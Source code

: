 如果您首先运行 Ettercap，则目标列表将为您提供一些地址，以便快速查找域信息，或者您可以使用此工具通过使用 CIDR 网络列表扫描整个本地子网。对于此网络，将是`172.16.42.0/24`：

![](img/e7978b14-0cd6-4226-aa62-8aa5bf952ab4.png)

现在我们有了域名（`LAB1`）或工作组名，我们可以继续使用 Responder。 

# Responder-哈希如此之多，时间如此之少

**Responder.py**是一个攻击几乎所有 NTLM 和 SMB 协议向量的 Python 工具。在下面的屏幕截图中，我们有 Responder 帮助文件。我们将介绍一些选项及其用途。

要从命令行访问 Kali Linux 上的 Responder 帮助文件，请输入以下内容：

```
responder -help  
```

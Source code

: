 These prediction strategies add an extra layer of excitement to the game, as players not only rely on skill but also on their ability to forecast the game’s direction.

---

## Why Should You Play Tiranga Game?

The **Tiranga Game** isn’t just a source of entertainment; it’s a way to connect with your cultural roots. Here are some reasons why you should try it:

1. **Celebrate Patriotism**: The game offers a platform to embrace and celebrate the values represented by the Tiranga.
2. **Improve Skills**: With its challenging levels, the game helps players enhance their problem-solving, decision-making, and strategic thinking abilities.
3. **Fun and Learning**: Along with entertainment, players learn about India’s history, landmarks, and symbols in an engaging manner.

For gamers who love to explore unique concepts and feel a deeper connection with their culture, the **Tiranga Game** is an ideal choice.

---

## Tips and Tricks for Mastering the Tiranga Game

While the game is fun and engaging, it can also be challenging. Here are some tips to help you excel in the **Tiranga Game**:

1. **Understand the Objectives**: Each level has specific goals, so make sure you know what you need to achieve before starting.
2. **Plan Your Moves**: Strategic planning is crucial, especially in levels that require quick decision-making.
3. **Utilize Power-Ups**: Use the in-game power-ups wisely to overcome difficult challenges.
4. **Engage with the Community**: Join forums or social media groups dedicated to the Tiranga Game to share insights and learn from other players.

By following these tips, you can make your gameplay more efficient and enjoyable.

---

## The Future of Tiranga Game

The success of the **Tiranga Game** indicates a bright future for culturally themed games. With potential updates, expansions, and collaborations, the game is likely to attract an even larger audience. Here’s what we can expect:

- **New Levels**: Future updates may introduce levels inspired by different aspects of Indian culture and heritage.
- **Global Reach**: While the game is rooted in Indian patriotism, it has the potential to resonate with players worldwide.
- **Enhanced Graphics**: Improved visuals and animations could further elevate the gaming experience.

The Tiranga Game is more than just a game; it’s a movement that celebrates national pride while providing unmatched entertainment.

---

· · ·

Please print, unchanged, the lines from the one holding "4. **Engage with" through the last line of the listing above, including both and omitting the rest.

4. **Engage with the Community**: Join forums or social media groups dedicated to the Tiranga Game to share insights and learn from other players.

By following these tips, you can make your gameplay more efficient and enjoyable.

---

## The Future of Tiranga Game

The success of the **Tiranga Game** indicates a bright future for culturally themed games. With potential updates, expansions, and collaborations, the game is likely to attract an even larger audience. Here’s what we can expect:

- **New Levels**: Future updates may introduce levels inspired by different aspects of Indian culture and heritage.
- **Global Reach**: While the game is rooted in Indian patriotism, it has the potential to resonate with players worldwide.
- **Enhanced Graphics**: Improved visuals and animations could further elevate the gaming experience.

The Tiranga Game is more than just a game; it’s a movement that celebrates national pride while providing unmatched entertainment.

---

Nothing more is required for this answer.